You are viewing a plain text version of this content. The canonical link for it is here.

Posted to solr-user@lucene.apache.org by Jeff Wartes <jw...@whitepages.com> on 2014/07/22 01:37:53 UTC

SolrCloud extended warmup support

I’d like to ensure an extended warmup is done on each SolrCloud node prior to that node serving traffic.
I can do certain things prior to starting Solr, such as pump the index dir through /dev/null to pre-warm the filesystem cache, and post-start I can use the ping handler with a health check file to prevent the node from entering the clients load balancer until I’m ready.
What I seem to be missing is control over when a node starts participating in queries sent to the other nodes.

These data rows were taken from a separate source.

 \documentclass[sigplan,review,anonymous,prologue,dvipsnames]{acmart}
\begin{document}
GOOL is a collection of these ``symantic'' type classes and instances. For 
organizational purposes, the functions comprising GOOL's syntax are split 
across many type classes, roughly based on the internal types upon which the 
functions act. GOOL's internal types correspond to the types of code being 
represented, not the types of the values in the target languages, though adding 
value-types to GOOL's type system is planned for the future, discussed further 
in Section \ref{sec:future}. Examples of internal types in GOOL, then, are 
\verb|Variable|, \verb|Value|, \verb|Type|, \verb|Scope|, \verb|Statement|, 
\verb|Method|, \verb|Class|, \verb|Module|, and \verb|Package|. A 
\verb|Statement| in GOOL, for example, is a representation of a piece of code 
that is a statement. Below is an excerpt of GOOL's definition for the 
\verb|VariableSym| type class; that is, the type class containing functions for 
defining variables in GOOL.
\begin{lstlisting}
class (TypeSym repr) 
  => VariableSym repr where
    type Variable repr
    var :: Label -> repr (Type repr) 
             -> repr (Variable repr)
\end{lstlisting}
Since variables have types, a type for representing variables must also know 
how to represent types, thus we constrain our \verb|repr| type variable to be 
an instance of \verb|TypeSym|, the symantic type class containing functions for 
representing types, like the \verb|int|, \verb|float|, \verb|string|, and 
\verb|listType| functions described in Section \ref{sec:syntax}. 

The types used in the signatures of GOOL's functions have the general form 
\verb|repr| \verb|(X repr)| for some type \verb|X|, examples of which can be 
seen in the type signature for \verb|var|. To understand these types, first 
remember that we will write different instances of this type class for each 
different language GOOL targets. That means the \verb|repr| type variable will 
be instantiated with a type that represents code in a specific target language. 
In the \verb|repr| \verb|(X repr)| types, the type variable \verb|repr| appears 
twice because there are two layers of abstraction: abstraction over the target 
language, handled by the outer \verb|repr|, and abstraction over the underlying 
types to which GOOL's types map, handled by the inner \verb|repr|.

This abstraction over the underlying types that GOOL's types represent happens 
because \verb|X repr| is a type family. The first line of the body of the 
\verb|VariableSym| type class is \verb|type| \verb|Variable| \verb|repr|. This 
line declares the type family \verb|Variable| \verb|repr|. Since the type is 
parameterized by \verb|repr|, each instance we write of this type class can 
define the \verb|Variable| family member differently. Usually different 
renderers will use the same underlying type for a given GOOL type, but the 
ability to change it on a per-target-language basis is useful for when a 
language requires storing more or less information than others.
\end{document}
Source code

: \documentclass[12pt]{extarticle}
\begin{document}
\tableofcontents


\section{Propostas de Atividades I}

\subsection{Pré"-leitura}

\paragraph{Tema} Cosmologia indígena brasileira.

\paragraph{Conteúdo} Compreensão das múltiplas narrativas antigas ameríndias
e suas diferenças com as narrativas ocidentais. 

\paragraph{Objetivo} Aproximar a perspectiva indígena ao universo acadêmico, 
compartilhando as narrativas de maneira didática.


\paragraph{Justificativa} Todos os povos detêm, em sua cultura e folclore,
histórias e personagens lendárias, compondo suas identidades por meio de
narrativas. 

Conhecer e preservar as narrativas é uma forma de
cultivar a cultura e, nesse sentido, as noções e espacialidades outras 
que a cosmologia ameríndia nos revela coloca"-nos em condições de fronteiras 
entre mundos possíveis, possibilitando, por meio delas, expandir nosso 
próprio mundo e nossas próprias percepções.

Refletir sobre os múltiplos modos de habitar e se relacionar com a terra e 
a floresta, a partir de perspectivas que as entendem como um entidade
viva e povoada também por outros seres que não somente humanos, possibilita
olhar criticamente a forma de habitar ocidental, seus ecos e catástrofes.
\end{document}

I can, of course, add solrconfig.xml firstSearcher queries, which I assume (and fervently hope!) happens before a node registers itself in ZK clusterstate.json as ready for work, but that doesn’t scale so well if I want that initial warmup to run thousands of queries, or run them with some paralleism. I’m storing solrconfig.xml in ZK, so I’m sensitive to the size.

Any ideas, or corrections to my assumptions?

Thanks.

Re: SolrCloud extended warmup support

Posted by Jeff Wartes <jw...@whitepages.com>.

It¹s a command like this just prior to jetty startup:

find -L <solrhome dir> -type f -exec cat {} > /dev/null \;


On 7/24/14, 2:11 PM, "Toke Eskildsen" <te...@statsbiblioteket.dk> wrote:

>Jeff Wartes [jwartes@whitepages.com] wrote:
>> Well, I¹m not sure what to say. I¹ve been observing a noticeable latency
>> decrease over the first few thousand queries.
>
>How exactly do you get the index files fully cached? The cp-command will
>(at least for some systems) happily skip copying if the destination is
>/dev/null. One way is to ensure caching is to cat all the files to
>/dev/null.
>
>- Toke Eskildsen

RE: SolrCloud extended warmup support

Posted by Toke Eskildsen <te...@statsbiblioteket.dk>.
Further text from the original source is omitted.